Today’s Recipes: Christmas Sugar Cookies, Crunchy Spice Ginger Cookies, Homemade Baking Spice Blend, Martha’s Gingerbread Cookies, and Worland Family Sugar Cookies.
‘Twas the night before Christmas and all through the house … I think every child in America has visions of sugar cookies and gingerbread people instead of sugarplums dancing in their heads at this time of the year. Cut into fun shapes, baked until golden, and decorated with beautiful frostings and shiny sugars, there is nothing that lights up a child’s face more than these traditional cookies!
Both regular sugar cookies and gingerbread cookies use the same Royal icing for decorating. Leave it white for the gingerbread, and tint with bright colors for the sugar cookies. While it may seem daunting, it is actually very easy to make and if you are concerned about raw eggs, there is a great product called Meringue Powder that you can use safely. It takes all the guesswork out of it and comes out perfectly every time! Made of dehydrated egg whites, just mix it with water and sifted powdered sugar.
You can vary the amount of liquid to get icing as firm or soft as you need. When you are piping the cookies, you want a firmer icing for the raised areas (especially around the exterior of the cookie) to create a “moat.” Use thinner icing to “flood” the cookie. It takes a little practice, but is really easy to do. Probably the hardest thing is not to lick your fingers, LOL
Make a large batch of white icing then divide into a separate bowl for each color. While you can use grocery store food color liquids, there are gels available that give you a much richer color without diluting the icing and changing its consistency. You can find them at kitchen supply shops and gourmet food stores or you can buy them online.
Having a piping kit is very helpful. You are going to need plain round tips, using a small one for the detail work (like creating the moat walls) and a larger tip for flooding. You can use zip-top plastic bags or pastry bags to hold the icing while you’re working.
When children are helping you bake, one way to cut down on the clean up is to use a plastic covered tablecloth. Secure it to the table so it won’t slip – I use tape – and you won’t care when little fingers get messy and flour, sugar, and icing get all over the table. Just rinse off the cloth and you’re ready to go!

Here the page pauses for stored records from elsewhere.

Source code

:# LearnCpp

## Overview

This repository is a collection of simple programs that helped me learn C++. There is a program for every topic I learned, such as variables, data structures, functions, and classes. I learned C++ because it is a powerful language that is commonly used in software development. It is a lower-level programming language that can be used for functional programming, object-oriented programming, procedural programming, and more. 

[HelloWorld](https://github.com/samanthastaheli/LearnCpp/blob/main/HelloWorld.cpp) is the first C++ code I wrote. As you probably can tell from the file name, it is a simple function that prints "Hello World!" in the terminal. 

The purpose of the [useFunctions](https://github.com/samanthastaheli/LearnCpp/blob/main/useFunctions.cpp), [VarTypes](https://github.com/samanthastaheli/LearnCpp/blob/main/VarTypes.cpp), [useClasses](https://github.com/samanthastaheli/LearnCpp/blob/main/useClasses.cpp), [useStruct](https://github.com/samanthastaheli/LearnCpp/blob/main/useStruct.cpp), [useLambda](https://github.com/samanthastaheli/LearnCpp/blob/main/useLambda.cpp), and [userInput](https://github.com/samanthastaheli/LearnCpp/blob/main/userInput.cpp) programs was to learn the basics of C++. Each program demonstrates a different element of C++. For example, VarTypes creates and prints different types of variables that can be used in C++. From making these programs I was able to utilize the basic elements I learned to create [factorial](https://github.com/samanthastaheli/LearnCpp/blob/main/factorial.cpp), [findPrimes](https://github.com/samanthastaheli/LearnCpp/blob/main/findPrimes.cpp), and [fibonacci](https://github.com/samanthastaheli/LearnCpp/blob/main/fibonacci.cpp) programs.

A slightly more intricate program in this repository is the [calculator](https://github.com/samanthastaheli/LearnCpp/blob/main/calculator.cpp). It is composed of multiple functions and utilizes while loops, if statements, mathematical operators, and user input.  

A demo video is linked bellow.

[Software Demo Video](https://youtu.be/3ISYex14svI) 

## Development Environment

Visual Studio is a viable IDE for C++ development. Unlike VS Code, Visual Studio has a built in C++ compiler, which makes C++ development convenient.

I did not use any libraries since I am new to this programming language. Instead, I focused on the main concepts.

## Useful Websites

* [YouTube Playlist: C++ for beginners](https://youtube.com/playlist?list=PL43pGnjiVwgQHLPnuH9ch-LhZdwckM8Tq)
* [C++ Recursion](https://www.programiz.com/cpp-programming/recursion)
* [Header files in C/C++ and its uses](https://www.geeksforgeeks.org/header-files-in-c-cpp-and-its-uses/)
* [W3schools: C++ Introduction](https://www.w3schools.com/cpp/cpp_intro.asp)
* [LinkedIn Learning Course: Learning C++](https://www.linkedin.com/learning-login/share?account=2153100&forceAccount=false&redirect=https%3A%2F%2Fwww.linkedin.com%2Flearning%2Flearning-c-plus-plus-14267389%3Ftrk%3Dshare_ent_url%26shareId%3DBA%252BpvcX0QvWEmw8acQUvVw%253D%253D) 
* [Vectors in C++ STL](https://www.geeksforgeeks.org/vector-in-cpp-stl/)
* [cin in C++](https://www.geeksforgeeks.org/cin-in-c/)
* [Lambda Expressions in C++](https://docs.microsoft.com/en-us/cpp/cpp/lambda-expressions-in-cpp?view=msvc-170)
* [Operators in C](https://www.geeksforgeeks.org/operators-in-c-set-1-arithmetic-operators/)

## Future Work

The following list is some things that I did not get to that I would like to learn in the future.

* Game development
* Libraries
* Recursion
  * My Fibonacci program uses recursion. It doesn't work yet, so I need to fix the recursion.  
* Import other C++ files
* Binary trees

Did you know that King Arthur Flour has a Live Chat feature on their website? You can “talk” online live with either a Customer Service Rep or a real Baker!! Like the Butterball Turkey line at Thanksgiving, you can talk to an expert who can help you with your baking dilemmas.
For those who learn better by watching, Howcast.com has created a series of videos to show you techniques and give you ideas of ways to decorate your cookies!

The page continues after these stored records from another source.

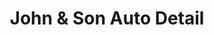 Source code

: ---
title: "John & Son Auto Detail"
url: /philadelphia/john-und-son-auto-detail/
shop: Autowerkstatt
--- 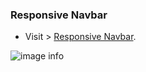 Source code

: ### Responsive Navbar

- Visit > [Responsive Navbar](https://ugurkarakurt.github.io/Frontend-Challanges/15-Responsive-Navbar/).

![image info](screenshot.png)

1. How to Decorate Christmas Sugar Cookies
2. How to Make Gingerbread Men
From Mimi Cummins of Christmas-Cookies.com, here are is a list of cookie decorating ideas sure to make your day much more fun!
Tips on decorating sugar cookies
Many first time cookie bakers ask for tips and instructions on decorating cookies. Well that’s a tall order because there are as many ways to decorate cookies as there are cookies! Here are a few guidelines for novices and experienced bakers alike to help you generate your own ideas for cooking decorating.

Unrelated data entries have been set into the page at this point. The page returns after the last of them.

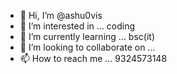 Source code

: - 👋 Hi, I’m @ashu0vis
- 👀 I’m interested in ... coding
- 🌱 I’m currently learning ... bsc(it)
- 💞️ I’m looking to collaborate on ... 
- 📫 How to reach me ... 9324573148

<!---
aashu0vis/aashu0vis is a ✨ special ✨ repository because its `README.md` (this file) appears on your GitHub profile.
You can click the Preview link to take a look at your changes.
--->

Decorating cookies before baking
Cookies can be decorated before baking with materials that withstand the heat of baking. Some things that you can place on your cookies before baking are:
- Colored sugars or natural sugars such as pearl sugar
- Jimmies, non-pareils, silver and gold dragées, and other sprinkles
- Raisins and dried fruits such as cranberries
- Nuts
These items can be placed on top of almost any cookie to dress it up a bit and give it a more festive appearance.
Paint a masterpiece
You can also paint your cookies before baking them. Make an edible food paint out of an egg yolk mixed with a few drops of food coloring and paint the cookies with a clean paintbrush. The paint will dry while baking and give the cookie a colorful, glazed appearance. This is a fun activity for kids!
A bit of trompe l’oeil
The folks at Better Homes and Gardens have a creative recipe for Colored Cream Dough which is a dough of frosting consistency that can be piped onto cookies with a pastry bag fitted with a writing or star tip, and then baked. The result is a cookie that looks like it has been frosted but the frosting is baked on and hard. This keeps children’s hands much cleaner and they consume less sugar!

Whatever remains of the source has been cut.